Doing that Peel session must have been so satisfying.
It was the only one we ever did. Up until that point I don’t think he ever really liked us, as we had been lumped in with Suede and he didn’t like Suede and what they were associated with, there was a lot of hype going on, and we were caught up in that hype, he didn’t dig it, but around the third album that was produced Steve Albini, he liked all that, so he got there in the end [laughs].

Do you think that your journalism somehow keeps you engaged in a different way?
Again I think if you write about rock and roll I feel it has to be rock and roll writing, that’s what you turned up for. I have realised over the years that you kind of get to realise your flaws, and one of mine is that I don’t have much knowledge except rock and roll, so everything I do I try to infuse it with this rock and roll knowledge. If you see things in just a dry and academic way, that can be good, but I am not one of those people. I have listened to too many records, and been damaged by all the stuff I’ve heard, and unpopular culture that I have picked up, I draw on all of that and it spills forth.

Is there any piece of your journalism that you are most proud of?
Not really no, because I think my writing has only become better recently. I think my writing in the second book is better than the writing in the first, it’s not as immediate but it’s better. I don’t consider myself to be a writer. I know I can turn in a few good phrases and am passable, but I’m not that up myself as a writer. I enjoy it but don’t take it that seriously.

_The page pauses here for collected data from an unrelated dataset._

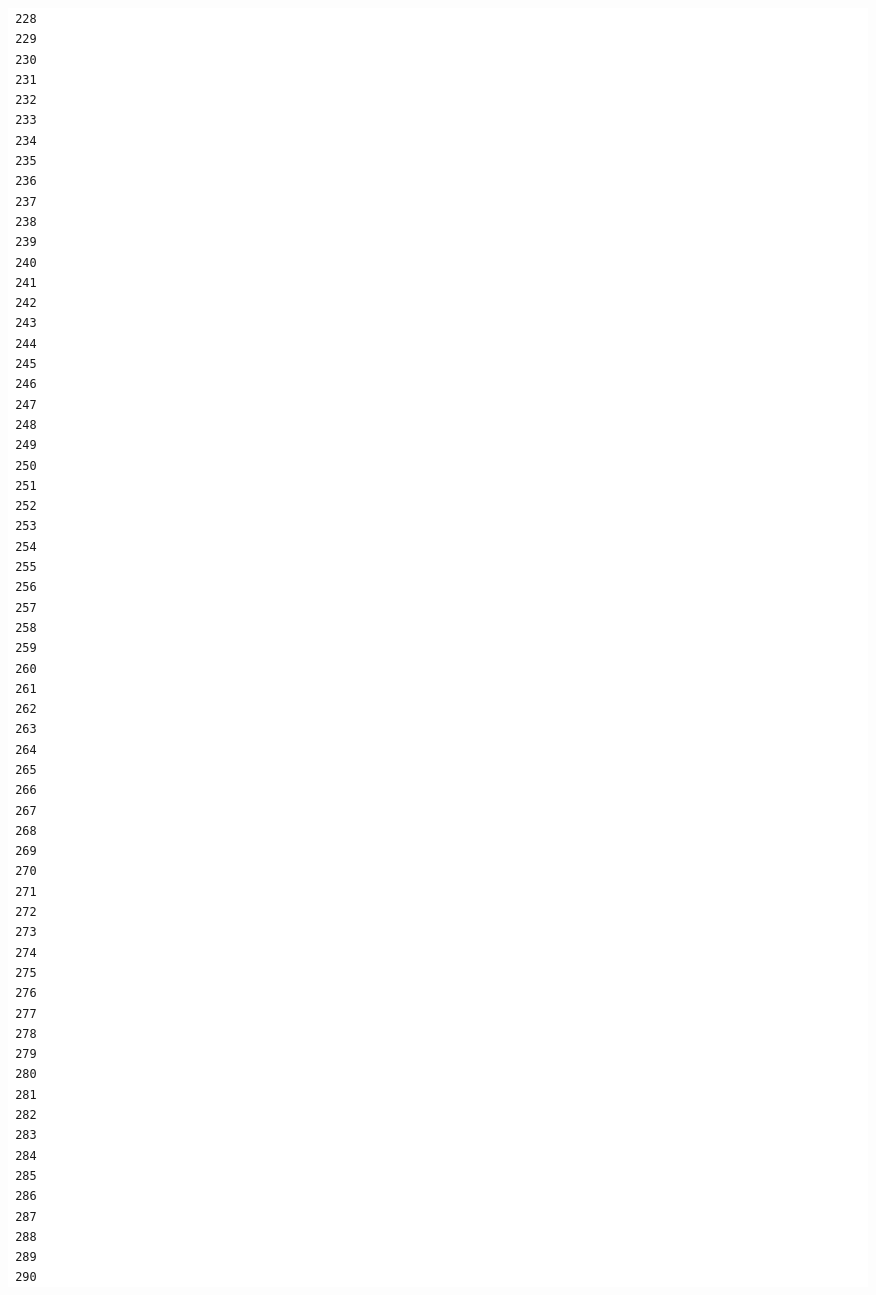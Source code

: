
 ```
 228
 229
 230
 231
 232
 233
 234
 235
 236
 237
 238
 239
 240
 241
 242
 243
 244
 245
 246
 247
 248
 249
 250
 251
 252
 253
 254
 255
 256
 257
 258
 259
 260
 261
 262
 263
 264
 265
 266
 267
 268
 269
 270
 271
 272
 273
 274
 275
 276
 277
 278
 279
 280
 281
 282
 283
 284
 285
 286
 287
 288
 289
 290
```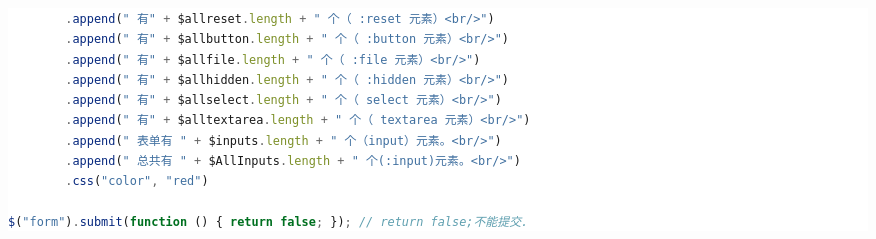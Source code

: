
 ```javascript
        .append(" 有" + $allreset.length + " 个（ :reset 元素）<br/>")
        .append(" 有" + $allbutton.length + " 个（ :button 元素）<br/>")
        .append(" 有" + $allfile.length + " 个（ :file 元素）<br/>")
        .append(" 有" + $allhidden.length + " 个（ :hidden 元素）<br/>")
        .append(" 有" + $allselect.length + " 个（ select 元素）<br/>")
        .append(" 有" + $alltextarea.length + " 个（ textarea 元素）<br/>")
        .append(" 表单有 " + $inputs.length + " 个（input）元素。<br/>")
        .append(" 总共有 " + $AllInputs.length + " 个(:input)元素。<br/>")
        .css("color", "red")

$("form").submit(function () { return false; }); // return false;不能提交.
```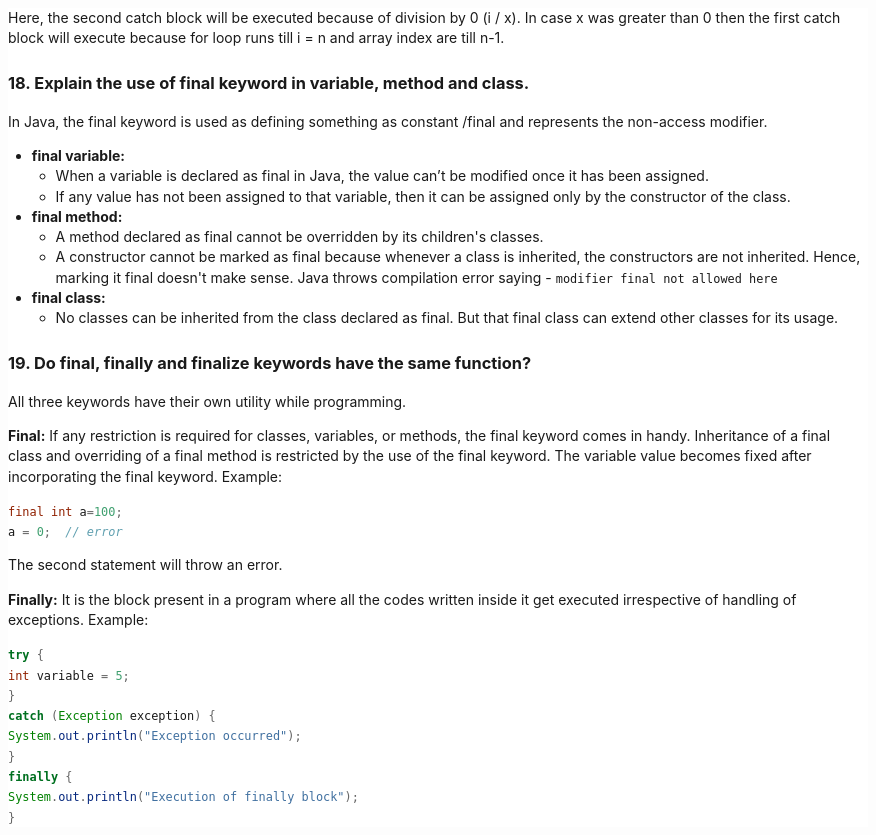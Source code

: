 Here, the second catch block will be executed because of division by 0 (i / x). In case x was greater than 0 then the first catch block will execute because for loop runs till i = n and array index are till n-1.

### 18. Explain the use of final keyword in variable, method and class.

In Java, the final keyword is used as defining something as constant /final and represents the non-access modifier.

-   **final variable:**
    -   When a variable is declared as final in Java, the value can’t be modified once it has been assigned.
    -   If any value has not been assigned to that variable, then it can be assigned only by the constructor of the class.
-   **final method:**
    -   A method declared as final cannot be overridden by its children's classes.
    -   A constructor cannot be marked as final because whenever a class is inherited, the constructors are not inherited. Hence, marking it final doesn't make sense. Java throws compilation error saying - `modifier final not allowed here`
-   **final class:**
    -   No classes can be inherited from the class declared as final. But that final class can extend other classes for its usage.

### 19. Do final, finally and finalize keywords have the same function?

All three keywords have their own utility while programming.

**Final:** If any restriction is required for classes, variables, or methods, the final keyword comes in handy. Inheritance of a final class and overriding of a final method is restricted by the use of the final keyword. The variable value becomes fixed after incorporating the final keyword. Example:

```java
final int a=100;
a = 0;  // error
```

The second statement will throw an error.

**Finally:** It is the block present in a program where all the codes written inside it get executed irrespective of handling of exceptions. Example:

```java
try {
int variable = 5;
}
catch (Exception exception) {
System.out.println("Exception occurred");
}
finally {
System.out.println("Execution of finally block");
}
```
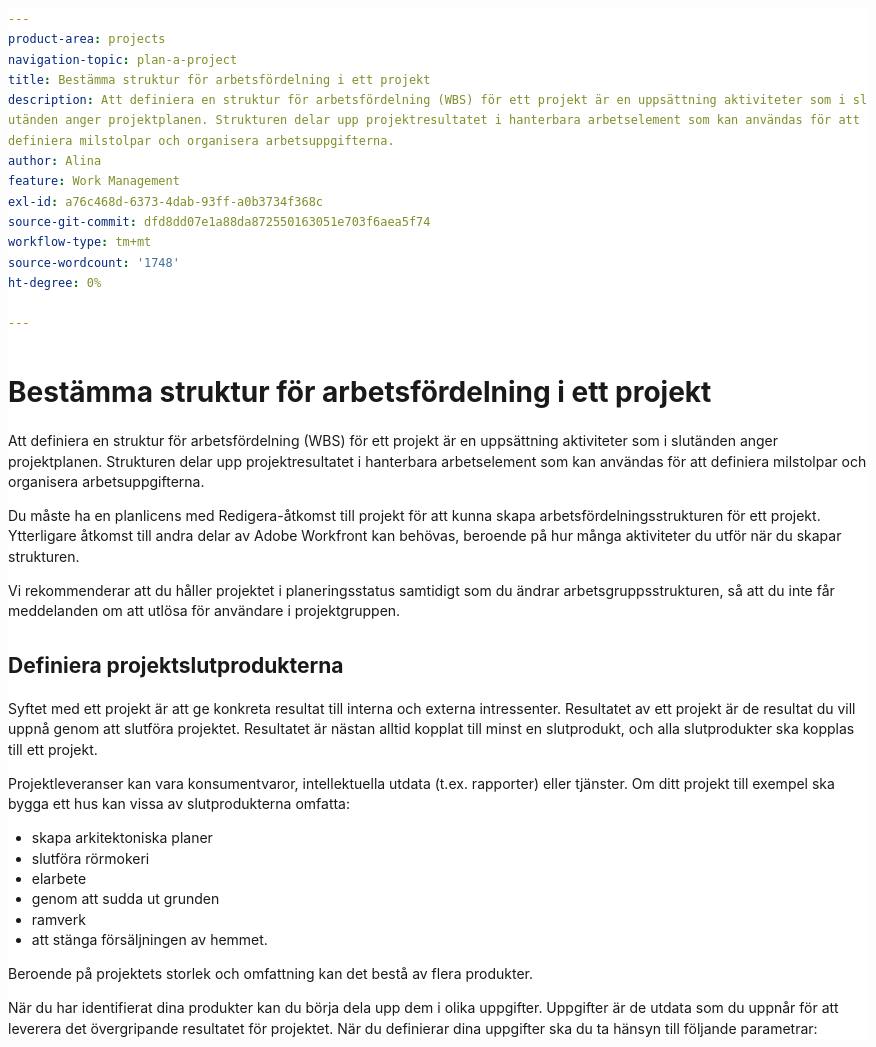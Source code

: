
 ```yaml
---
product-area: projects
navigation-topic: plan-a-project
title: Bestämma struktur för arbetsfördelning i ett projekt
description: Att definiera en struktur för arbetsfördelning (WBS) för ett projekt är en uppsättning aktiviteter som i slutänden anger projektplanen. Strukturen delar upp projektresultatet i hanterbara arbetselement som kan användas för att definiera milstolpar och organisera arbetsuppgifterna.
author: Alina
feature: Work Management
exl-id: a76c468d-6373-4dab-93ff-a0b3734f368c
source-git-commit: dfd8dd07e1a88da872550163051e703f6aea5f74
workflow-type: tm+mt
source-wordcount: '1748'
ht-degree: 0%

---
```


# Bestämma struktur för arbetsfördelning i ett projekt

Att definiera en struktur för arbetsfördelning (WBS) för ett projekt är en uppsättning aktiviteter som i slutänden anger projektplanen. Strukturen delar upp projektresultatet i hanterbara arbetselement som kan användas för att definiera milstolpar och organisera arbetsuppgifterna.

Du måste ha en planlicens med Redigera-åtkomst till projekt för att kunna skapa arbetsfördelningsstrukturen för ett projekt. Ytterligare åtkomst till andra delar av Adobe Workfront kan behövas, beroende på hur många aktiviteter du utför när du skapar strukturen.

Vi rekommenderar att du håller projektet i planeringsstatus samtidigt som du ändrar arbetsgruppsstrukturen, så att du inte får meddelanden om att utlösa för användare i projektgruppen.

## Definiera projektslutprodukterna

Syftet med ett projekt är att ge konkreta resultat till interna och externa intressenter. Resultatet av ett projekt är de resultat du vill uppnå genom att slutföra projektet. Resultatet är nästan alltid kopplat till minst en slutprodukt, och alla slutprodukter ska kopplas till ett projekt.

Projektleveranser kan vara konsumentvaror, intellektuella utdata (t.ex. rapporter) eller tjänster. Om ditt projekt till exempel ska bygga ett hus kan vissa av slutprodukterna omfatta:

* skapa arkitektoniska planer
* slutföra rörmokeri
* elarbete
* genom att sudda ut grunden
* ramverk
* att stänga försäljningen av hemmet.

Beroende på projektets storlek och omfattning kan det bestå av flera produkter.

När du har identifierat dina produkter kan du börja dela upp dem i olika uppgifter. Uppgifter är de utdata som du uppnår för att leverera det övergripande resultatet för projektet. När du definierar dina uppgifter ska du ta hänsyn till följande parametrar:
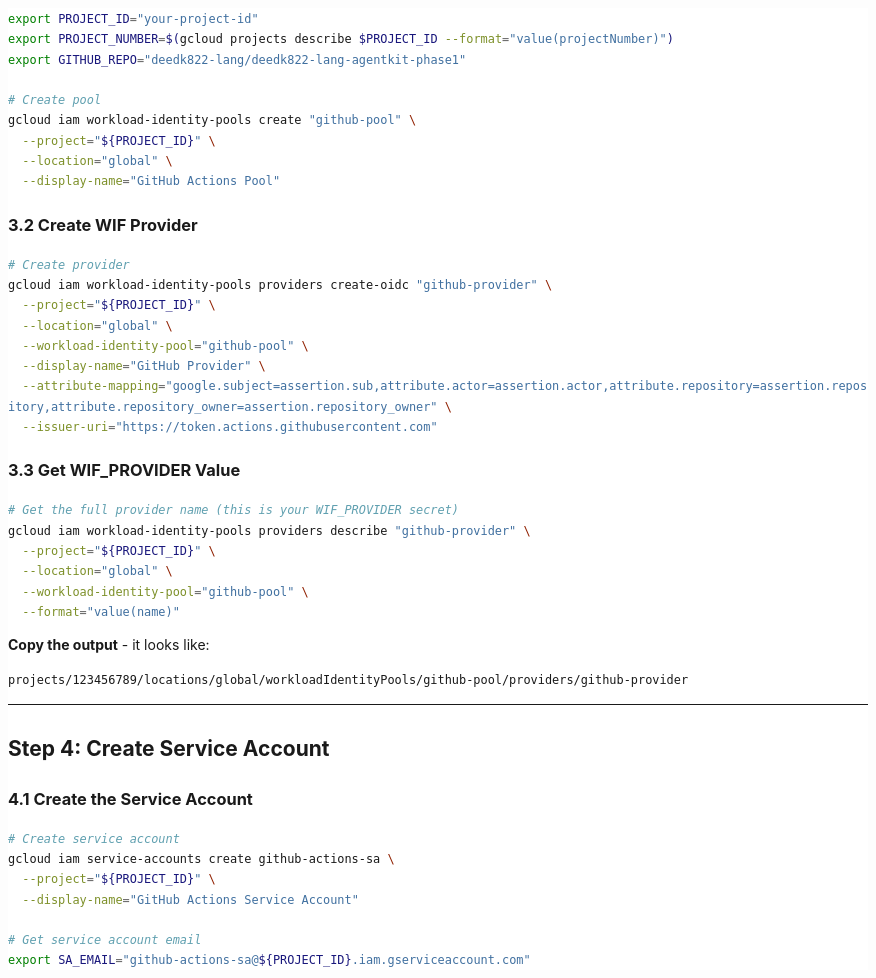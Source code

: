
 ```bash
export PROJECT_ID="your-project-id"
export PROJECT_NUMBER=$(gcloud projects describe $PROJECT_ID --format="value(projectNumber)")
export GITHUB_REPO="deedk822-lang/deedk822-lang-agentkit-phase1"

# Create pool
gcloud iam workload-identity-pools create "github-pool" \
  --project="${PROJECT_ID}" \
  --location="global" \
  --display-name="GitHub Actions Pool"
```

### 3.2 Create WIF Provider

```bash
# Create provider
gcloud iam workload-identity-pools providers create-oidc "github-provider" \
  --project="${PROJECT_ID}" \
  --location="global" \
  --workload-identity-pool="github-pool" \
  --display-name="GitHub Provider" \
  --attribute-mapping="google.subject=assertion.sub,attribute.actor=assertion.actor,attribute.repository=assertion.repository,attribute.repository_owner=assertion.repository_owner" \
  --issuer-uri="https://token.actions.githubusercontent.com"
```

### 3.3 Get WIF_PROVIDER Value

```bash
# Get the full provider name (this is your WIF_PROVIDER secret)
gcloud iam workload-identity-pools providers describe "github-provider" \
  --project="${PROJECT_ID}" \
  --location="global" \
  --workload-identity-pool="github-pool" \
  --format="value(name)"
```

**Copy the output** - it looks like:
```
projects/123456789/locations/global/workloadIdentityPools/github-pool/providers/github-provider
```

---

## Step 4: Create Service Account

### 4.1 Create the Service Account

```bash
# Create service account
gcloud iam service-accounts create github-actions-sa \
  --project="${PROJECT_ID}" \
  --display-name="GitHub Actions Service Account"

# Get service account email
export SA_EMAIL="github-actions-sa@${PROJECT_ID}.iam.gserviceaccount.com"
```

You are so prolific, and always working, are there any other projects coming up?
I can’t say too much about it, but I am working on something with an artist and a film director which might be a theatre thing or art thing, I don’t quite know, they have been working on it, and have brought me in. I can’t say too much at the moment in case it won’t come off, but really at the moment it’s eyes forward on The North Sea Scrolls and getting it all recorded.

 

Luke Haines & Cathal Coughlan will reveal The North Sea Scrolls in The Sugar Club tonight, 3rd December.